Directions for this task:
Transcribe every entry exactly, with nothing added or left out.

Dataset entries:
━━━━━━

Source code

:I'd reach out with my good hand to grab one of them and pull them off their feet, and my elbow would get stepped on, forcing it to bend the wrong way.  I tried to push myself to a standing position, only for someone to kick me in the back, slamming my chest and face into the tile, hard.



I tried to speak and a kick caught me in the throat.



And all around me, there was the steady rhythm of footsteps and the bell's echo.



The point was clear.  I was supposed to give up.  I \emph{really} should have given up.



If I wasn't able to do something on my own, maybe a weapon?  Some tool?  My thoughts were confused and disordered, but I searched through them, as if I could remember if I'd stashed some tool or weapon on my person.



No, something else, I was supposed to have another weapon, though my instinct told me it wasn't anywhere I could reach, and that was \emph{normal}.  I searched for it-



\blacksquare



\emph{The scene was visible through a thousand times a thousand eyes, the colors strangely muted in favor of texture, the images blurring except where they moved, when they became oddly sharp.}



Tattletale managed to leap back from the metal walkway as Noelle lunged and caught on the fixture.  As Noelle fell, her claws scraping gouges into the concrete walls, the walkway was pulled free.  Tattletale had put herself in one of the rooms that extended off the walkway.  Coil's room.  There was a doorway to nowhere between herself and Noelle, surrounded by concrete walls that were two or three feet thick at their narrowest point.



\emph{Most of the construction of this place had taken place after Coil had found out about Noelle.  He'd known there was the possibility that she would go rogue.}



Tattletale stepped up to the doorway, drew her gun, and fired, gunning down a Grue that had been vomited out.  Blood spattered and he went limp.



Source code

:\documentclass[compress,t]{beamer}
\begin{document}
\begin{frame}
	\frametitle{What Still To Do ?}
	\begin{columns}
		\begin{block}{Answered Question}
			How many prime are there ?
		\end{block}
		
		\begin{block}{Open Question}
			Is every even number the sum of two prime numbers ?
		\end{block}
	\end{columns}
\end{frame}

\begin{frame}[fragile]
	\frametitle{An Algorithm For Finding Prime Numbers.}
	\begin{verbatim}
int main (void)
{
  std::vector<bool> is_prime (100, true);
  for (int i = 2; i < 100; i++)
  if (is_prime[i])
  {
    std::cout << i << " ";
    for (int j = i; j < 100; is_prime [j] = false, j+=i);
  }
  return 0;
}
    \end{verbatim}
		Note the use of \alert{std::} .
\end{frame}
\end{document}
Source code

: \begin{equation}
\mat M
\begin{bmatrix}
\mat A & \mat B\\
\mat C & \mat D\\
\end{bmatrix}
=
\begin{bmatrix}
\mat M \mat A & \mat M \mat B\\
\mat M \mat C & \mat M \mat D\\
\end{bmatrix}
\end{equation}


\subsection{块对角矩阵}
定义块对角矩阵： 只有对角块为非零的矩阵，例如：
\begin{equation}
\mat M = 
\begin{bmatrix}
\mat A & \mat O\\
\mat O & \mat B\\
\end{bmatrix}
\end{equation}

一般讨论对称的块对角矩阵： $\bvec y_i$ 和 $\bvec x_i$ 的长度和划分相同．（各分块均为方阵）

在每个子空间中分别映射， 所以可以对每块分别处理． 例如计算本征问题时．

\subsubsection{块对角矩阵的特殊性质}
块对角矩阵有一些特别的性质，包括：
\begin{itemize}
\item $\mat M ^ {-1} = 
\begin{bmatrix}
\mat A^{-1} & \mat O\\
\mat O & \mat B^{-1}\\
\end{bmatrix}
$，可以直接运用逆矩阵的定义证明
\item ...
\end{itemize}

━━━━━━

Answer:
Source code

:I'd reach out with my good hand to grab one of them and pull them off their feet, and my elbow would get stepped on, forcing it to bend the wrong way.  I tried to push myself to a standing position, only for someone to kick me in the back, slamming my chest and face into the tile, hard.



I tried to speak and a kick caught me in the throat.



And all around me, there was the steady rhythm of footsteps and the bell's echo.



The point was clear.  I was supposed to give up.  I \emph{really} should have given up.



If I wasn't able to do something on my own, maybe a weapon?  Some tool?  My thoughts were confused and disordered, but I searched through them, as if I could remember if I'd stashed some tool or weapon on my person.



No, something else, I was supposed to have another weapon, though my instinct told me it wasn't anywhere I could reach, and that was \emph{normal}.  I searched for it-



\blacksquare



\emph{The scene was visible through a thousand times a thousand eyes, the colors strangely muted in favor of texture, the images blurring except where they moved, when they became oddly sharp.}



Tattletale managed to leap back from the metal walkway as Noelle lunged and caught on the fixture.  As Noelle fell, her claws scraping gouges into the concrete walls, the walkway was pulled free.  Tattletale had put herself in one of the rooms that extended off the walkway.  Coil's room.  There was a doorway to nowhere between herself and Noelle, surrounded by concrete walls that were two or three feet thick at their narrowest point.



\emph{Most of the construction of this place had taken place after Coil had found out about Noelle.  He'd known there was the possibility that she would go rogue.}



Tattletale stepped up to the doorway, drew her gun, and fired, gunning down a Grue that had been vomited out.  Blood spattered and he went limp.



Source code

:\documentclass[compress,t]{beamer}
\begin{document}
\begin{frame}
	\frametitle{What Still To Do ?}
	\begin{columns}
		\begin{block}{Answered Question}
			How many prime are there ?
		\end{block}
		
		\begin{block}{Open Question}
			Is every even number the sum of two prime numbers ?
		\end{block}
	\end{columns}
\end{frame}

\begin{frame}[fragile]
	\frametitle{An Algorithm For Finding Prime Numbers.}
	\begin{verbatim}
int main (void)
{
  std::vector<bool> is_prime (100, true);
  for (int i = 2; i < 100; i++)
  if (is_prime[i])
  {
    std::cout << i << " ";
    for (int j = i; j < 100; is_prime [j] = false, j+=i);
  }
  return 0;
}
    \end{verbatim}
		Note the use of \alert{std::} .
\end{frame}
\end{document}
Source code

: \begin{equation}
\mat M
\begin{bmatrix}
\mat A & \mat B\\
\mat C & \mat D\\
\end{bmatrix}
=
\begin{bmatrix}
\mat M \mat A & \mat M \mat B\\
\mat M \mat C & \mat M \mat D\\
\end{bmatrix}
\end{equation}


\subsection{块对角矩阵}
定义块对角矩阵： 只有对角块为非零的矩阵，例如：
\begin{equation}
\mat M = 
\begin{bmatrix}
\mat A & \mat O\\
\mat O & \mat B\\
\end{bmatrix}
\end{equation}

一般讨论对称的块对角矩阵： $\bvec y_i$ 和 $\bvec x_i$ 的长度和划分相同．（各分块均为方阵）

在每个子空间中分别映射， 所以可以对每块分别处理． 例如计算本征问题时．

\subsubsection{块对角矩阵的特殊性质}
块对角矩阵有一些特别的性质，包括：
\begin{itemize}
\item $\mat M ^ {-1} = 
\begin{bmatrix}
\mat A^{-1} & \mat O\\
\mat O & \mat B^{-1}\\
\end{bmatrix}
$，可以直接运用逆矩阵的定义证明
\item ...
\end{itemize}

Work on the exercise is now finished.